Produce a word-for-word copy of the data below.

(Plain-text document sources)
+-------+
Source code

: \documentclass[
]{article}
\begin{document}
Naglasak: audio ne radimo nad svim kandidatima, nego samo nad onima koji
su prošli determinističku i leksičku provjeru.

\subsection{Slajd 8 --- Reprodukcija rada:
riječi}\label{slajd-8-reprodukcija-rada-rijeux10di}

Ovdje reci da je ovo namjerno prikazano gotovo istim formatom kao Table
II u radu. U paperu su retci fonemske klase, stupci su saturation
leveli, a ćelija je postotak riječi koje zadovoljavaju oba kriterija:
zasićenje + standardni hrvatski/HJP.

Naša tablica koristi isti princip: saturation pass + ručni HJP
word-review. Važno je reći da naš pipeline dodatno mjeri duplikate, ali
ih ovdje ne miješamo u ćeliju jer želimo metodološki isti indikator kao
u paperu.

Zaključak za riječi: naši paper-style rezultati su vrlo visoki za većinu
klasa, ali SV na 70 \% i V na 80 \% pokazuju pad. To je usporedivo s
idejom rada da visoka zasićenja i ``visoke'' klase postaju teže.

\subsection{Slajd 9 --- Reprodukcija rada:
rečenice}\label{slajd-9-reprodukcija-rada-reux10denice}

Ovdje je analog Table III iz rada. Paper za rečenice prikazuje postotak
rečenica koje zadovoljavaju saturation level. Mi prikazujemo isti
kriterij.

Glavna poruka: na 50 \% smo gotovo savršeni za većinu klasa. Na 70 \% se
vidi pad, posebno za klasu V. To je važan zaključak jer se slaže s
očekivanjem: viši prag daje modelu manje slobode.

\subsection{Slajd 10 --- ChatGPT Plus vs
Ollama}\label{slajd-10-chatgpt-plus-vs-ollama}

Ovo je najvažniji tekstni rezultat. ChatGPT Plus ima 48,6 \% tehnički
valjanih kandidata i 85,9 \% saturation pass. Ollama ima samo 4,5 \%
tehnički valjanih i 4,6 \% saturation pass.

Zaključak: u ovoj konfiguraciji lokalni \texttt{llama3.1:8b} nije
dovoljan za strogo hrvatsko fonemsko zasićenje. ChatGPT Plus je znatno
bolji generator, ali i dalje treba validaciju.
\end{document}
+-------+
YOUR RESPONSE.
Source code

: \documentclass[
]{article}
\begin{document}
Naglasak: audio ne radimo nad svim kandidatima, nego samo nad onima koji
su prošli determinističku i leksičku provjeru.

\subsection{Slajd 8 --- Reprodukcija rada:
riječi}\label{slajd-8-reprodukcija-rada-rijeux10di}

Ovdje reci da je ovo namjerno prikazano gotovo istim formatom kao Table
II u radu. U paperu su retci fonemske klase, stupci su saturation
leveli, a ćelija je postotak riječi koje zadovoljavaju oba kriterija:
zasićenje + standardni hrvatski/HJP.

Naša tablica koristi isti princip: saturation pass + ručni HJP
word-review. Važno je reći da naš pipeline dodatno mjeri duplikate, ali
ih ovdje ne miješamo u ćeliju jer želimo metodološki isti indikator kao
u paperu.

Zaključak za riječi: naši paper-style rezultati su vrlo visoki za većinu
klasa, ali SV na 70 \% i V na 80 \% pokazuju pad. To je usporedivo s
idejom rada da visoka zasićenja i ``visoke'' klase postaju teže.

\subsection{Slajd 9 --- Reprodukcija rada:
rečenice}\label{slajd-9-reprodukcija-rada-reux10denice}

Ovdje je analog Table III iz rada. Paper za rečenice prikazuje postotak
rečenica koje zadovoljavaju saturation level. Mi prikazujemo isti
kriterij.

Glavna poruka: na 50 \% smo gotovo savršeni za većinu klasa. Na 70 \% se
vidi pad, posebno za klasu V. To je važan zaključak jer se slaže s
očekivanjem: viši prag daje modelu manje slobode.

\subsection{Slajd 10 --- ChatGPT Plus vs
Ollama}\label{slajd-10-chatgpt-plus-vs-ollama}

Ovo je najvažniji tekstni rezultat. ChatGPT Plus ima 48,6 \% tehnički
valjanih kandidata i 85,9 \% saturation pass. Ollama ima samo 4,5 \%
tehnički valjanih i 4,6 \% saturation pass.

Zaključak: u ovoj konfiguraciji lokalni \texttt{llama3.1:8b} nije
dovoljan za strogo hrvatsko fonemsko zasićenje. ChatGPT Plus je znatno
bolji generator, ali i dalje treba validaciju.
\end{document}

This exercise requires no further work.